━━━ Exercise material ━━━
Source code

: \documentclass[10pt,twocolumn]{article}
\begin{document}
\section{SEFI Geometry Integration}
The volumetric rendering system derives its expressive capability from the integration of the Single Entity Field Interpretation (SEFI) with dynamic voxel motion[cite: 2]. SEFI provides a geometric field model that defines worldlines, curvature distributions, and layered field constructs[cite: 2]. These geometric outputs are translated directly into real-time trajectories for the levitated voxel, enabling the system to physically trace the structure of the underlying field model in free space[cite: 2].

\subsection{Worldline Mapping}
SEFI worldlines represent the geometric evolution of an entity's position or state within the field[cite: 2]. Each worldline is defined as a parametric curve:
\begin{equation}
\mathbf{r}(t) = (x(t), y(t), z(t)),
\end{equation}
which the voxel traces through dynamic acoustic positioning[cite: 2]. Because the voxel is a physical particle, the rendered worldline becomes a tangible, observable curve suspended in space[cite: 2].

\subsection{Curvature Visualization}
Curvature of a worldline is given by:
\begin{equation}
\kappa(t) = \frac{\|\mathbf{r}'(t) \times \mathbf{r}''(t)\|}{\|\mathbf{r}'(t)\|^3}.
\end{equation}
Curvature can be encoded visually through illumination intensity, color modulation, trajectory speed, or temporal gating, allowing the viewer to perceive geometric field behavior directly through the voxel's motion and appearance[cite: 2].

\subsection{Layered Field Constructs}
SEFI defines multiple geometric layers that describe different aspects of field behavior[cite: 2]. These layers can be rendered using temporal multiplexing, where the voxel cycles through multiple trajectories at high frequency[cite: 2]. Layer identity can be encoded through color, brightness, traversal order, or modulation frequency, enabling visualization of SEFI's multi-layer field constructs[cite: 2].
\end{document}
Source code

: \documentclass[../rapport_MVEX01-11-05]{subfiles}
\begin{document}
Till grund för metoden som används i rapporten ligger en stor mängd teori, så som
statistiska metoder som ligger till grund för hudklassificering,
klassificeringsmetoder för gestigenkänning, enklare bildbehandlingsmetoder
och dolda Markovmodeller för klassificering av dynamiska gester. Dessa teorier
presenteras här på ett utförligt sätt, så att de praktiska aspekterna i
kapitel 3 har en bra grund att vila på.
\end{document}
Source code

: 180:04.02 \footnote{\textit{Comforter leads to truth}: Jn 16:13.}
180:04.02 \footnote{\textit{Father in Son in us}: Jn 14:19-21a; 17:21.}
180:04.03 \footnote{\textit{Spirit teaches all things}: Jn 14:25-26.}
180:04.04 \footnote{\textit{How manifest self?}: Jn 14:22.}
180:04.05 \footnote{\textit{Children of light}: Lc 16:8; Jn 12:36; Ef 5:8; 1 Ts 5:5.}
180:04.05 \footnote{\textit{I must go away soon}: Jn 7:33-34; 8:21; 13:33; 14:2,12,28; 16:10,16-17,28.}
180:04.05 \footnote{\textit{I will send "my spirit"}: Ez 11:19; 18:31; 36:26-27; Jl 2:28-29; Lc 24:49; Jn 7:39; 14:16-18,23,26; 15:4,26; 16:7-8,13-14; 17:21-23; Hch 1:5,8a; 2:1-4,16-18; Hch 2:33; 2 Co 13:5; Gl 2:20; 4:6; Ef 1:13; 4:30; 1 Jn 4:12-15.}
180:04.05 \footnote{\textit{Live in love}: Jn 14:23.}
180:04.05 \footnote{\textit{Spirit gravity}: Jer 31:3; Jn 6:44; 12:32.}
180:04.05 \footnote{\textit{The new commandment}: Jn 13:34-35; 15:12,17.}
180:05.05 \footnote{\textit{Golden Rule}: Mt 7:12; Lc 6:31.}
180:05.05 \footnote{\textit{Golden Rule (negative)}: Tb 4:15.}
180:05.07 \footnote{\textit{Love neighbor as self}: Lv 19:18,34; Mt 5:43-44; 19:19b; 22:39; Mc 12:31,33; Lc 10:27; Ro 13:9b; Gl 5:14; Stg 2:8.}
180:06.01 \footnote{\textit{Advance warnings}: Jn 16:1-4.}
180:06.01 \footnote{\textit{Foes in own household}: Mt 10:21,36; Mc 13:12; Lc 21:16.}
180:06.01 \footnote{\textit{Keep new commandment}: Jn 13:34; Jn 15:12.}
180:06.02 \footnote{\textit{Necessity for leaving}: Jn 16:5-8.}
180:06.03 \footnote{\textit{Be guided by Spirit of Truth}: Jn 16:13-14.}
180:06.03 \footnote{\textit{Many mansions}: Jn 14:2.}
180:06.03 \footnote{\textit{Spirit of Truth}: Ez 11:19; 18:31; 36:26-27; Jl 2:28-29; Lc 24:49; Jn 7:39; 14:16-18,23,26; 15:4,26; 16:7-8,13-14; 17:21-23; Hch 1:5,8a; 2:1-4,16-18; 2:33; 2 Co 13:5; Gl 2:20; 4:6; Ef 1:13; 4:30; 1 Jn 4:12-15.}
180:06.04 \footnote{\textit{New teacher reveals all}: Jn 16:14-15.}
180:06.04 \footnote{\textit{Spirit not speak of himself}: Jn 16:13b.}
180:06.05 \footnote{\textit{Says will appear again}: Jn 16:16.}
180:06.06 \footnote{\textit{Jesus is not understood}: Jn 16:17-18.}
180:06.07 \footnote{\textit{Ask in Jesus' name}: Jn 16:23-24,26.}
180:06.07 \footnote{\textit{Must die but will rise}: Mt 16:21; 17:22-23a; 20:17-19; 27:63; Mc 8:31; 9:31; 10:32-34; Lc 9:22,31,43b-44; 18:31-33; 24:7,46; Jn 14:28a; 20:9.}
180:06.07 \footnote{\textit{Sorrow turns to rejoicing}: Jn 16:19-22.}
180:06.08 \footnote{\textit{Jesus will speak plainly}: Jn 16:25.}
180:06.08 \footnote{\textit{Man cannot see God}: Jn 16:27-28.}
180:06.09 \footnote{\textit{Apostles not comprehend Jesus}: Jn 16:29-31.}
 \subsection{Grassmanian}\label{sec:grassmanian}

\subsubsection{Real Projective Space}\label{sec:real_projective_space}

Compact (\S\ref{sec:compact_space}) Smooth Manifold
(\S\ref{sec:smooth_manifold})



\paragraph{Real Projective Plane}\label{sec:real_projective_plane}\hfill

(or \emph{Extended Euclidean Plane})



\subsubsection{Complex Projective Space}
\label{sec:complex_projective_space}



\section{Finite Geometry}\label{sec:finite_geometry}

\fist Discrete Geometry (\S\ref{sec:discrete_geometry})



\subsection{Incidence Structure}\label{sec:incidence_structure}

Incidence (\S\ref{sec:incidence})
━━━
=== Aim of the exercise ===
When you reach the end of the data above, set it all down again unchanged.

=== Exercise answer ===
Source code

: \documentclass[10pt,twocolumn]{article}
\begin{document}
\section{SEFI Geometry Integration}
The volumetric rendering system derives its expressive capability from the integration of the Single Entity Field Interpretation (SEFI) with dynamic voxel motion[cite: 2]. SEFI provides a geometric field model that defines worldlines, curvature distributions, and layered field constructs[cite: 2]. These geometric outputs are translated directly into real-time trajectories for the levitated voxel, enabling the system to physically trace the structure of the underlying field model in free space[cite: 2].

\subsection{Worldline Mapping}
SEFI worldlines represent the geometric evolution of an entity's position or state within the field[cite: 2]. Each worldline is defined as a parametric curve:
\begin{equation}
\mathbf{r}(t) = (x(t), y(t), z(t)),
\end{equation}
which the voxel traces through dynamic acoustic positioning[cite: 2]. Because the voxel is a physical particle, the rendered worldline becomes a tangible, observable curve suspended in space[cite: 2].

\subsection{Curvature Visualization}
Curvature of a worldline is given by:
\begin{equation}
\kappa(t) = \frac{\|\mathbf{r}'(t) \times \mathbf{r}''(t)\|}{\|\mathbf{r}'(t)\|^3}.
\end{equation}
Curvature can be encoded visually through illumination intensity, color modulation, trajectory speed, or temporal gating, allowing the viewer to perceive geometric field behavior directly through the voxel's motion and appearance[cite: 2].

\subsection{Layered Field Constructs}
SEFI defines multiple geometric layers that describe different aspects of field behavior[cite: 2]. These layers can be rendered using temporal multiplexing, where the voxel cycles through multiple trajectories at high frequency[cite: 2]. Layer identity can be encoded through color, brightness, traversal order, or modulation frequency, enabling visualization of SEFI's multi-layer field constructs[cite: 2].
\end{document}
Source code

: \documentclass[../rapport_MVEX01-11-05]{subfiles}
\begin{document}
Till grund för metoden som används i rapporten ligger en stor mängd teori, så som
statistiska metoder som ligger till grund för hudklassificering,
klassificeringsmetoder för gestigenkänning, enklare bildbehandlingsmetoder
och dolda Markovmodeller för klassificering av dynamiska gester. Dessa teorier
presenteras här på ett utförligt sätt, så att de praktiska aspekterna i
kapitel 3 har en bra grund att vila på.
\end{document}
Source code

: 180:04.02 \footnote{\textit{Comforter leads to truth}: Jn 16:13.}
180:04.02 \footnote{\textit{Father in Son in us}: Jn 14:19-21a; 17:21.}
180:04.03 \footnote{\textit{Spirit teaches all things}: Jn 14:25-26.}
180:04.04 \footnote{\textit{How manifest self?}: Jn 14:22.}
180:04.05 \footnote{\textit{Children of light}: Lc 16:8; Jn 12:36; Ef 5:8; 1 Ts 5:5.}
180:04.05 \footnote{\textit{I must go away soon}: Jn 7:33-34; 8:21; 13:33; 14:2,12,28; 16:10,16-17,28.}
180:04.05 \footnote{\textit{I will send "my spirit"}: Ez 11:19; 18:31; 36:26-27; Jl 2:28-29; Lc 24:49; Jn 7:39; 14:16-18,23,26; 15:4,26; 16:7-8,13-14; 17:21-23; Hch 1:5,8a; 2:1-4,16-18; Hch 2:33; 2 Co 13:5; Gl 2:20; 4:6; Ef 1:13; 4:30; 1 Jn 4:12-15.}
180:04.05 \footnote{\textit{Live in love}: Jn 14:23.}
180:04.05 \footnote{\textit{Spirit gravity}: Jer 31:3; Jn 6:44; 12:32.}
180:04.05 \footnote{\textit{The new commandment}: Jn 13:34-35; 15:12,17.}
180:05.05 \footnote{\textit{Golden Rule}: Mt 7:12; Lc 6:31.}
180:05.05 \footnote{\textit{Golden Rule (negative)}: Tb 4:15.}
180:05.07 \footnote{\textit{Love neighbor as self}: Lv 19:18,34; Mt 5:43-44; 19:19b; 22:39; Mc 12:31,33; Lc 10:27; Ro 13:9b; Gl 5:14; Stg 2:8.}
180:06.01 \footnote{\textit{Advance warnings}: Jn 16:1-4.}
180:06.01 \footnote{\textit{Foes in own household}: Mt 10:21,36; Mc 13:12; Lc 21:16.}
180:06.01 \footnote{\textit{Keep new commandment}: Jn 13:34; Jn 15:12.}
180:06.02 \footnote{\textit{Necessity for leaving}: Jn 16:5-8.}
180:06.03 \footnote{\textit{Be guided by Spirit of Truth}: Jn 16:13-14.}
180:06.03 \footnote{\textit{Many mansions}: Jn 14:2.}
180:06.03 \footnote{\textit{Spirit of Truth}: Ez 11:19; 18:31; 36:26-27; Jl 2:28-29; Lc 24:49; Jn 7:39; 14:16-18,23,26; 15:4,26; 16:7-8,13-14; 17:21-23; Hch 1:5,8a; 2:1-4,16-18; 2:33; 2 Co 13:5; Gl 2:20; 4:6; Ef 1:13; 4:30; 1 Jn 4:12-15.}
180:06.04 \footnote{\textit{New teacher reveals all}: Jn 16:14-15.}
180:06.04 \footnote{\textit{Spirit not speak of himself}: Jn 16:13b.}
180:06.05 \footnote{\textit{Says will appear again}: Jn 16:16.}
180:06.06 \footnote{\textit{Jesus is not understood}: Jn 16:17-18.}
180:06.07 \footnote{\textit{Ask in Jesus' name}: Jn 16:23-24,26.}
180:06.07 \footnote{\textit{Must die but will rise}: Mt 16:21; 17:22-23a; 20:17-19; 27:63; Mc 8:31; 9:31; 10:32-34; Lc 9:22,31,43b-44; 18:31-33; 24:7,46; Jn 14:28a; 20:9.}
180:06.07 \footnote{\textit{Sorrow turns to rejoicing}: Jn 16:19-22.}
180:06.08 \footnote{\textit{Jesus will speak plainly}: Jn 16:25.}
180:06.08 \footnote{\textit{Man cannot see God}: Jn 16:27-28.}
180:06.09 \footnote{\textit{Apostles not comprehend Jesus}: Jn 16:29-31.}
 \subsection{Grassmanian}\label{sec:grassmanian}

\subsubsection{Real Projective Space}\label{sec:real_projective_space}

Compact (\S\ref{sec:compact_space}) Smooth Manifold
(\S\ref{sec:smooth_manifold})



\paragraph{Real Projective Plane}\label{sec:real_projective_plane}\hfill

(or \emph{Extended Euclidean Plane})



\subsubsection{Complex Projective Space}
\label{sec:complex_projective_space}



\section{Finite Geometry}\label{sec:finite_geometry}

\fist Discrete Geometry (\S\ref{sec:discrete_geometry})



\subsection{Incidence Structure}\label{sec:incidence_structure}

Incidence (\S\ref{sec:incidence})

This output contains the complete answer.